The lighting function layer may be consisted of a single lighting layer or may comprise two or more lighting layers. When the lighting function layer contains two or more lighting layers, the refractive index value of the lighting layer with the lowest refractive index is designated as the refractive index n₁ of the lighting function layer, which can ensure the realization of good light isolation effect.

Herein, according to actual needs, lighting function layers with different shapes or sizes are used, so that the sizes of the lighting function layers can be the same as or smaller than other layers (e.g., the first glass pane, the light isolation layer, the switchable function layer) .

In an embodiment, the lighting function layer has a smaller area than the adjacent layer, and there are additional continuous or discrete picture frame around the lighting function layer to surround and accommodate the lighting function layer. In a specific embodiment, the lighting function layer is a separate lighting layer (e.g., a separate light extraction layer, a separate self-emitting layer) , and there are additional continuous or discrete picture frame around the separate lighting layer to surround and accommodate the separate lighting layer.

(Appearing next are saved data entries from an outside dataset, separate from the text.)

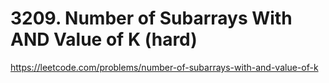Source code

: # 3209. Number of Subarrays With AND Value of K (hard)

https://leetcode.com/problems/number-of-subarrays-with-and-value-of-k
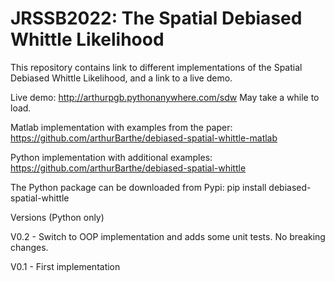 # JRSSB2022: The Spatial Debiased Whittle Likelihood
This repository contains link to different implementations of the Spatial Debiased Whittle Likelihood, and a link to a live demo.

Live demo: http://arthurpgb.pythonanywhere.com/sdw
May take a while to load.

Matlab implementation with examples from the paper: https://github.com/arthurBarthe/debiased-spatial-whittle-matlab

Python implementation with additional examples: https://github.com/arthurBarthe/debiased-spatial-whittle

The Python package can be downloaded from Pypi: pip install debiased-spatial-whittle



Versions (Python only)

V0.2 - Switch to OOP implementation and adds some unit tests. No breaking changes.

V0.1 - First implementation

As used herein, "continuous or discrete" means that the shape of the picture frame is continuous and complete, or discrete, as long as the picture frame can surround and accommodate the lighting function layer. The shape or size of the picture frame can be adjusted according to the shape of the functional module.

The material of the picture frame is selected from those that can provide sufficient mechanical properties, including but not limited to: polyvinyl butyral (PVB) , ethylene-vinyl acetate copolymer (EVA) , thermoplastic polyolefin (TPO) , polyolefin elastomer (POE) , etc.

A suitable thickness of the picture frame contributes to improving the stability of the glass assembly, effectively fills the space between the edge of the lighting function layer and the edge of the adjacent layer, and prevent possible damages to the glass pane caused by the lighting function layer (e.g., the edge of the lighting function layer) when a pressure is applied to the glass pane during the preparation of the glass assembly.

Light isolation layer

Herein, the light isolation layer is located between the lighting function layer and the switchable function layer, which prevents the light ray emitted from the lighting function layer from entering the switchable function layer, thus avoiding the poor user experience caused by a halo effect (which looks similar to a light leakage) . At the same time, by setting the light isolation layer, the defects existing in the switchable function layer can be prevented from being illuminated by the entrance of excessively strong light, thereby bringing a better visual effect and user experience.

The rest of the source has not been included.